__What is needed__. Collect all lines from the records below that include the word "https".

__Source material__.

------------------------------------------------------------

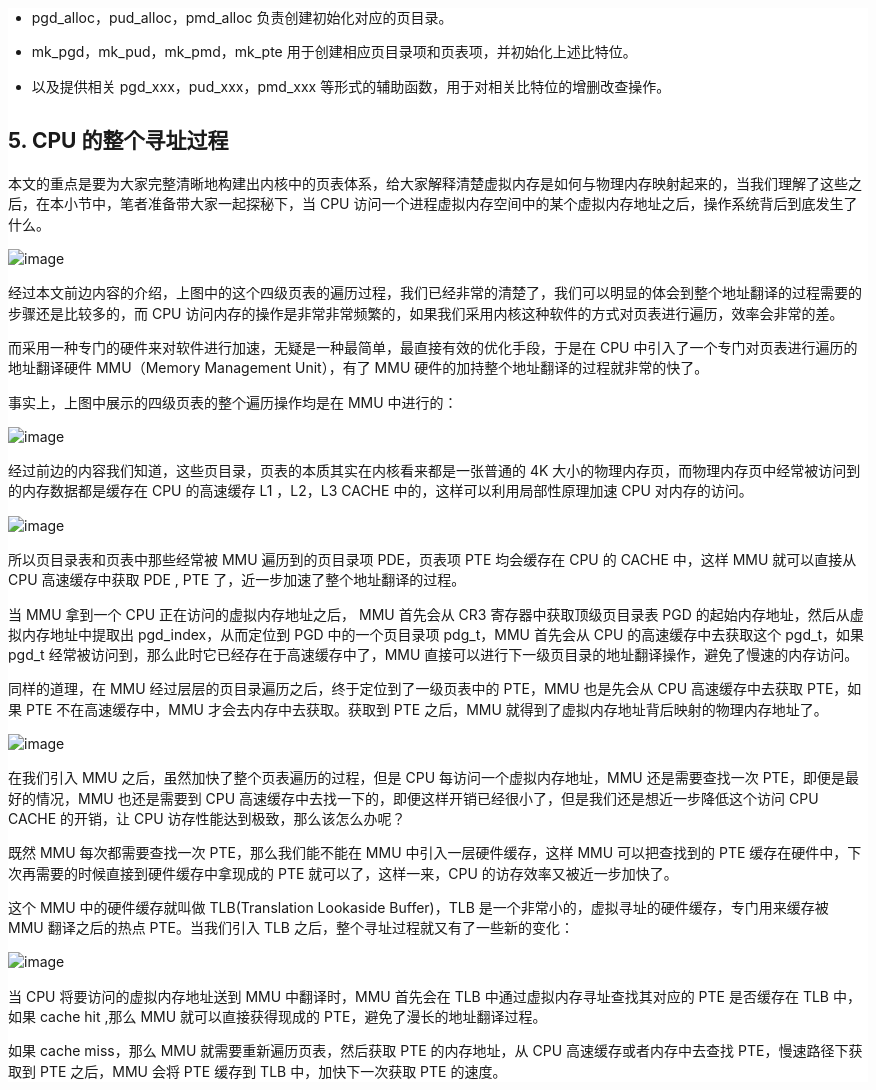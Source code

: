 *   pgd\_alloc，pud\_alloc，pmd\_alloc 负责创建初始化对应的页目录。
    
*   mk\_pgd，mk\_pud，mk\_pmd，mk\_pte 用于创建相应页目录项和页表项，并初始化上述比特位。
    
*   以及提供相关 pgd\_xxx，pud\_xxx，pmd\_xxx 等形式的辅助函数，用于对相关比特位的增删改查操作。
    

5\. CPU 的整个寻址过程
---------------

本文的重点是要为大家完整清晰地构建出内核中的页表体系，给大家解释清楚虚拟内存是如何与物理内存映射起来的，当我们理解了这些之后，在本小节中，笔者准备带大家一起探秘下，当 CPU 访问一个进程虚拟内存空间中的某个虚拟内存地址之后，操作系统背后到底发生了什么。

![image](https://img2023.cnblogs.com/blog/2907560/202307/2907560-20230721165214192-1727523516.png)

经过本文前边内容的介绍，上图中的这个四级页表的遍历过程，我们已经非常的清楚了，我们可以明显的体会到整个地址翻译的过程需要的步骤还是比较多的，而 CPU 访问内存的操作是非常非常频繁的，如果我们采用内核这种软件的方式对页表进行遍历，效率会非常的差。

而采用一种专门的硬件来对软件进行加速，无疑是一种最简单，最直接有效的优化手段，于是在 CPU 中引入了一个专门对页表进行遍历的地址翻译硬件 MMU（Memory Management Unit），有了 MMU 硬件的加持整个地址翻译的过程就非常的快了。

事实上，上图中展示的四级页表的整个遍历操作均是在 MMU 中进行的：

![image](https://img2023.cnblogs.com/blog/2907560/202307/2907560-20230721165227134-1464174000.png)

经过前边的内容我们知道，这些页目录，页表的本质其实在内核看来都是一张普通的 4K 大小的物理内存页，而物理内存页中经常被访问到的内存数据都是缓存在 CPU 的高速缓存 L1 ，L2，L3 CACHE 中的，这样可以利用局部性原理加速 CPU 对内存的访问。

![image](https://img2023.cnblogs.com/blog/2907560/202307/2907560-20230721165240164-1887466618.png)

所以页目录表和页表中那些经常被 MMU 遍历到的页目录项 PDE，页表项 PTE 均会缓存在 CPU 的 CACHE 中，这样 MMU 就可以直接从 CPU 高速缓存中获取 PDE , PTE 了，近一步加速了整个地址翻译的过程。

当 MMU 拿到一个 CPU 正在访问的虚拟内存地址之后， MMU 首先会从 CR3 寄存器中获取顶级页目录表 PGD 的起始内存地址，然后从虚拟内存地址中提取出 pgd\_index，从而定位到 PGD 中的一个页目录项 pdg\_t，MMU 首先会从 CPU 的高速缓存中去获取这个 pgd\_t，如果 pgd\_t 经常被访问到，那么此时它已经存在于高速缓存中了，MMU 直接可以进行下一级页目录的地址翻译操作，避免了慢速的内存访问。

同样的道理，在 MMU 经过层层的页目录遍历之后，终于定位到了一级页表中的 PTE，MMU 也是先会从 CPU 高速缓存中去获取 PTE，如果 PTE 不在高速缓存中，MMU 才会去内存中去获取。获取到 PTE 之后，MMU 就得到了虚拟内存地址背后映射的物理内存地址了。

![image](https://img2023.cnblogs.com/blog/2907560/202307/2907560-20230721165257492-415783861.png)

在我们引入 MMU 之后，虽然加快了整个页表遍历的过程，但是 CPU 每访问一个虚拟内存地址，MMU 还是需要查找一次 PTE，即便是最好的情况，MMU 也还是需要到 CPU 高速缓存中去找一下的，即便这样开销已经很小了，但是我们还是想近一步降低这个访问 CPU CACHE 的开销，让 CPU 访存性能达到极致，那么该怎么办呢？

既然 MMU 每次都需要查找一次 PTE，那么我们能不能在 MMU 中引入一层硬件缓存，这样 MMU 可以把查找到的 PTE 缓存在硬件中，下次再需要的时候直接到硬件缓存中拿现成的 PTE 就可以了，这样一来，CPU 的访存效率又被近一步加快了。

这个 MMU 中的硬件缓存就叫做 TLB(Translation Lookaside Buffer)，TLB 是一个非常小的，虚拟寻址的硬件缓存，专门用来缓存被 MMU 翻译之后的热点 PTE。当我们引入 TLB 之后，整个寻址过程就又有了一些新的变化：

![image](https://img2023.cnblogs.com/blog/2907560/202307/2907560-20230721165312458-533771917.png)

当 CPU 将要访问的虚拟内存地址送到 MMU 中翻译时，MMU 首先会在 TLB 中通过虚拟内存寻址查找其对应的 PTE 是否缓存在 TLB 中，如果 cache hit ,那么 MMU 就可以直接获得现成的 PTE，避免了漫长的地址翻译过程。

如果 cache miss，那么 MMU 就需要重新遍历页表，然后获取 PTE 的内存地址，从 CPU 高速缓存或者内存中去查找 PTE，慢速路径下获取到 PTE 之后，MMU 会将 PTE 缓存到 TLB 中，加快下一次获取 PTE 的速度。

------------------------------------------------------------

__Solution__.
![image](https://img2023.cnblogs.com/blog/2907560/202307/2907560-20230721165214192-1727523516.png)
![image](https://img2023.cnblogs.com/blog/2907560/202307/2907560-20230721165227134-1464174000.png)
![image](https://img2023.cnblogs.com/blog/2907560/202307/2907560-20230721165240164-1887466618.png)
![image](https://img2023.cnblogs.com/blog/2907560/202307/2907560-20230721165257492-415783861.png)
![image](https://img2023.cnblogs.com/blog/2907560/202307/2907560-20230721165312458-533771917.png)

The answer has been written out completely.